● **AIM OF THE EXERCISE**: Write out, word for word, every line from the one where "## Best Practices" occurs to the final line of the entries, and nothing beyond them.

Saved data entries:

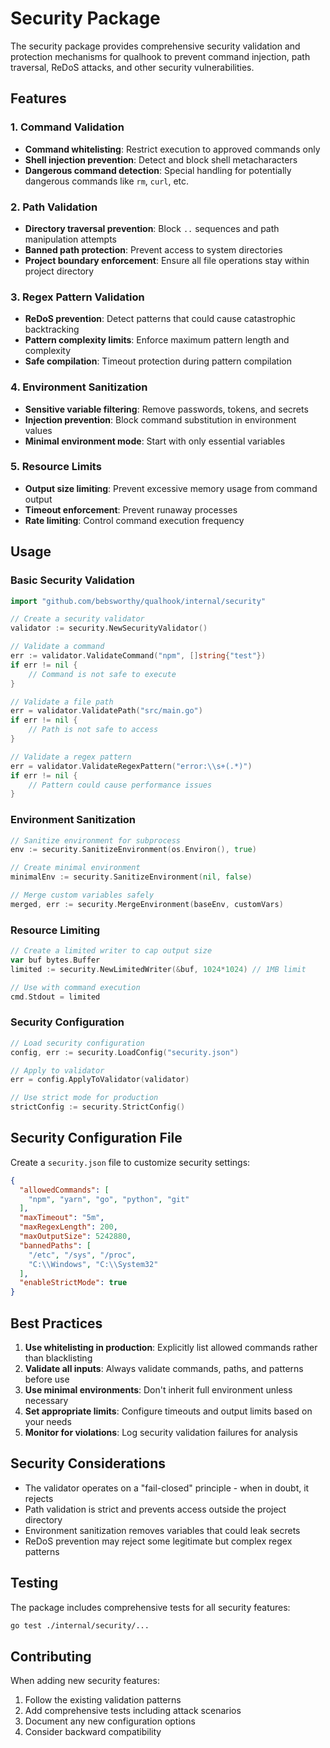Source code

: # Security Package

The security package provides comprehensive security validation and protection mechanisms for qualhook to prevent command injection, path traversal, ReDoS attacks, and other security vulnerabilities.

## Features

### 1. Command Validation
- **Command whitelisting**: Restrict execution to approved commands only
- **Shell injection prevention**: Detect and block shell metacharacters
- **Dangerous command detection**: Special handling for potentially dangerous commands like `rm`, `curl`, etc.

### 2. Path Validation  
- **Directory traversal prevention**: Block `..` sequences and path manipulation attempts
- **Banned path protection**: Prevent access to system directories
- **Project boundary enforcement**: Ensure all file operations stay within project directory

### 3. Regex Pattern Validation
- **ReDoS prevention**: Detect patterns that could cause catastrophic backtracking
- **Pattern complexity limits**: Enforce maximum pattern length and complexity
- **Safe compilation**: Timeout protection during pattern compilation

### 4. Environment Sanitization
- **Sensitive variable filtering**: Remove passwords, tokens, and secrets
- **Injection prevention**: Block command substitution in environment values
- **Minimal environment mode**: Start with only essential variables

### 5. Resource Limits
- **Output size limiting**: Prevent excessive memory usage from command output
- **Timeout enforcement**: Prevent runaway processes
- **Rate limiting**: Control command execution frequency

## Usage

### Basic Security Validation

```go
import "github.com/bebsworthy/qualhook/internal/security"

// Create a security validator
validator := security.NewSecurityValidator()

// Validate a command
err := validator.ValidateCommand("npm", []string{"test"})
if err != nil {
    // Command is not safe to execute
}

// Validate a file path
err = validator.ValidatePath("src/main.go")
if err != nil {
    // Path is not safe to access
}

// Validate a regex pattern
err = validator.ValidateRegexPattern("error:\\s+(.*)")
if err != nil {
    // Pattern could cause performance issues
}
```

### Environment Sanitization

```go
// Sanitize environment for subprocess
env := security.SanitizeEnvironment(os.Environ(), true)

// Create minimal environment
minimalEnv := security.SanitizeEnvironment(nil, false)

// Merge custom variables safely
merged, err := security.MergeEnvironment(baseEnv, customVars)
```

### Resource Limiting

```go
// Create a limited writer to cap output size
var buf bytes.Buffer
limited := security.NewLimitedWriter(&buf, 1024*1024) // 1MB limit

// Use with command execution
cmd.Stdout = limited
```

### Security Configuration

```go
// Load security configuration
config, err := security.LoadConfig("security.json")

// Apply to validator
err = config.ApplyToValidator(validator)

// Use strict mode for production
strictConfig := security.StrictConfig()
```

## Security Configuration File

Create a `security.json` file to customize security settings:

```json
{
  "allowedCommands": [
    "npm", "yarn", "go", "python", "git"
  ],
  "maxTimeout": "5m",
  "maxRegexLength": 200,
  "maxOutputSize": 5242880,
  "bannedPaths": [
    "/etc", "/sys", "/proc", 
    "C:\\Windows", "C:\\System32"
  ],
  "enableStrictMode": true
}
```

## Best Practices

1. **Use whitelisting in production**: Explicitly list allowed commands rather than blacklisting
2. **Validate all inputs**: Always validate commands, paths, and patterns before use
3. **Use minimal environments**: Don't inherit full environment unless necessary
4. **Set appropriate limits**: Configure timeouts and output limits based on your needs
5. **Monitor for violations**: Log security validation failures for analysis

## Security Considerations

- The validator operates on a "fail-closed" principle - when in doubt, it rejects
- Path validation is strict and prevents access outside the project directory
- Environment sanitization removes variables that could leak secrets
- ReDoS prevention may reject some legitimate but complex regex patterns

## Testing

The package includes comprehensive tests for all security features:

```bash
go test ./internal/security/...
```

## Contributing

When adding new security features:
1. Follow the existing validation patterns
2. Add comprehensive tests including attack scenarios
3. Document any new configuration options
4. Consider backward compatibility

● **RESPONSE**:
## Best Practices

1. **Use whitelisting in production**: Explicitly list allowed commands rather than blacklisting
2. **Validate all inputs**: Always validate commands, paths, and patterns before use
3. **Use minimal environments**: Don't inherit full environment unless necessary
4. **Set appropriate limits**: Configure timeouts and output limits based on your needs
5. **Monitor for violations**: Log security validation failures for analysis

## Security Considerations

- The validator operates on a "fail-closed" principle - when in doubt, it rejects
- Path validation is strict and prevents access outside the project directory
- Environment sanitization removes variables that could leak secrets
- ReDoS prevention may reject some legitimate but complex regex patterns

## Testing

The package includes comprehensive tests for all security features:

```bash
go test ./internal/security/...
```

## Contributing

When adding new security features:
1. Follow the existing validation patterns
2. Add comprehensive tests including attack scenarios
3. Document any new configuration options
4. Consider backward compatibility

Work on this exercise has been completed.